WORK REQUIRED:
All of the data below needs to be set down again, exactly as shown.

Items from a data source
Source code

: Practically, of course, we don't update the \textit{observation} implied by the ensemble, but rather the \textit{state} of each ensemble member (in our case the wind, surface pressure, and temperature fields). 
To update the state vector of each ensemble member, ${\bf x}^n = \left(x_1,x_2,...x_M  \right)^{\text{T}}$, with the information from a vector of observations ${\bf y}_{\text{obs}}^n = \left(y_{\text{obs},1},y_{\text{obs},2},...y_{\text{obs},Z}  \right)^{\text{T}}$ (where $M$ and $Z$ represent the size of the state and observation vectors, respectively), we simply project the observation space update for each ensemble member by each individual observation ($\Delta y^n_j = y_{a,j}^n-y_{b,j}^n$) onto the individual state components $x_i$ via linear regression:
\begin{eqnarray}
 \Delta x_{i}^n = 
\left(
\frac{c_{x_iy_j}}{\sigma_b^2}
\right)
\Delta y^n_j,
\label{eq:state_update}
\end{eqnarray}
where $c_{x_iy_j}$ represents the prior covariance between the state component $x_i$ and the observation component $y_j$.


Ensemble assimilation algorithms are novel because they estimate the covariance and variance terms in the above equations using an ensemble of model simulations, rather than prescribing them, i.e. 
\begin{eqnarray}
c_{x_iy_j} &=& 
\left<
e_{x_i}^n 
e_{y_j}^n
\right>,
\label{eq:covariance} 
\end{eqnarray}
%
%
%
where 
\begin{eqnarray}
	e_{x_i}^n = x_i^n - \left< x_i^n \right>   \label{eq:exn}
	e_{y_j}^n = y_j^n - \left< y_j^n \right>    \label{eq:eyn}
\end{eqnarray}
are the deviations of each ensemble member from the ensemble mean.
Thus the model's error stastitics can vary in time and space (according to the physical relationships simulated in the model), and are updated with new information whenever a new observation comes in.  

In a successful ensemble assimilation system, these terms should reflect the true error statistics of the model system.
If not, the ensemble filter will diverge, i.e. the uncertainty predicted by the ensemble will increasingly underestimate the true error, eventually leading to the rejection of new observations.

TASK RESPONSE:
Source code

: Practically, of course, we don't update the \textit{observation} implied by the ensemble, but rather the \textit{state} of each ensemble member (in our case the wind, surface pressure, and temperature fields). 
To update the state vector of each ensemble member, ${\bf x}^n = \left(x_1,x_2,...x_M  \right)^{\text{T}}$, with the information from a vector of observations ${\bf y}_{\text{obs}}^n = \left(y_{\text{obs},1},y_{\text{obs},2},...y_{\text{obs},Z}  \right)^{\text{T}}$ (where $M$ and $Z$ represent the size of the state and observation vectors, respectively), we simply project the observation space update for each ensemble member by each individual observation ($\Delta y^n_j = y_{a,j}^n-y_{b,j}^n$) onto the individual state components $x_i$ via linear regression:
\begin{eqnarray}
 \Delta x_{i}^n = 
\left(
\frac{c_{x_iy_j}}{\sigma_b^2}
\right)
\Delta y^n_j,
\label{eq:state_update}
\end{eqnarray}
where $c_{x_iy_j}$ represents the prior covariance between the state component $x_i$ and the observation component $y_j$.


Ensemble assimilation algorithms are novel because they estimate the covariance and variance terms in the above equations using an ensemble of model simulations, rather than prescribing them, i.e. 
\begin{eqnarray}
c_{x_iy_j} &=& 
\left<
e_{x_i}^n 
e_{y_j}^n
\right>,
\label{eq:covariance} 
\end{eqnarray}
%
%
%
where 
\begin{eqnarray}
	e_{x_i}^n = x_i^n - \left< x_i^n \right>   \label{eq:exn}
	e_{y_j}^n = y_j^n - \left< y_j^n \right>    \label{eq:eyn}
\end{eqnarray}
are the deviations of each ensemble member from the ensemble mean.
Thus the model's error stastitics can vary in time and space (according to the physical relationships simulated in the model), and are updated with new information whenever a new observation comes in.  

In a successful ensemble assimilation system, these terms should reflect the true error statistics of the model system.
If not, the ensemble filter will diverge, i.e. the uncertainty predicted by the ensemble will increasingly underestimate the true error, eventually leading to the rejection of new observations.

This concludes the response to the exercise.